■ **WHAT YOU ARE ASKED TO DO**: Please return, with no alterations, the lines below from the very first through the one that contains "Motivated by the".
#### MATERIAL PROVIDED ####
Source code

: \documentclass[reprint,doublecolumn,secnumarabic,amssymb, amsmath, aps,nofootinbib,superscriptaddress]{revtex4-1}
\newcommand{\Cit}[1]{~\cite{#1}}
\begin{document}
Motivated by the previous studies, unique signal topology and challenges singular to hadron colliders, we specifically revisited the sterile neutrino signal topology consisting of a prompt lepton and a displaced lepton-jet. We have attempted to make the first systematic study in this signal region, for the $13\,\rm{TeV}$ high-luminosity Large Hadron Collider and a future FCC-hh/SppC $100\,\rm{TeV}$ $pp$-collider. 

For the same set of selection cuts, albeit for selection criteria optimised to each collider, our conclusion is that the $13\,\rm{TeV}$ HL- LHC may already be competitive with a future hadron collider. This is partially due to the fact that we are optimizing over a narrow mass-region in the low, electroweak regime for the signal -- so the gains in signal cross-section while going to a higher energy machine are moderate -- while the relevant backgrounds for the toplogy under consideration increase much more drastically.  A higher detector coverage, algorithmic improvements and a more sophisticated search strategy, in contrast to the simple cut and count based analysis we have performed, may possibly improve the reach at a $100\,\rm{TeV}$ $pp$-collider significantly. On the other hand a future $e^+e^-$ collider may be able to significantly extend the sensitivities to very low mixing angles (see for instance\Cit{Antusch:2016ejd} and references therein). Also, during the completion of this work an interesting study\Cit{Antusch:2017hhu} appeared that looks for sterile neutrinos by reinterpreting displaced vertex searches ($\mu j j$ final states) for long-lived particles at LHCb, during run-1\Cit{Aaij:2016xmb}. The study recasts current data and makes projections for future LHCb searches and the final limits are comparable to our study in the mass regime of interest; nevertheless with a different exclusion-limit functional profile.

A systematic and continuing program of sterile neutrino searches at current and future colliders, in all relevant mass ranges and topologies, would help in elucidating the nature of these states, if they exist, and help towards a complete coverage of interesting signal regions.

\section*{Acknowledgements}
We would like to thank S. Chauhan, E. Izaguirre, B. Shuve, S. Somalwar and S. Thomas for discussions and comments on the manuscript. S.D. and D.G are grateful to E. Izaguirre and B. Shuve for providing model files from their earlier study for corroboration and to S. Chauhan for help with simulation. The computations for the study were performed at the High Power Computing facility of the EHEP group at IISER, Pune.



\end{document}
####
■ **RESULT FOR THIS TASK**:
Source code

: \documentclass[reprint,doublecolumn,secnumarabic,amssymb, amsmath, aps,nofootinbib,superscriptaddress]{revtex4-1}
\newcommand{\Cit}[1]{~\cite{#1}}
\begin{document}
Motivated by the previous studies, unique signal topology and challenges singular to hadron colliders, we specifically revisited the sterile neutrino signal topology consisting of a prompt lepton and a displaced lepton-jet. We have attempted to make the first systematic study in this signal region, for the $13\,\rm{TeV}$ high-luminosity Large Hadron Collider and a future FCC-hh/SppC $100\,\rm{TeV}$ $pp$-collider. 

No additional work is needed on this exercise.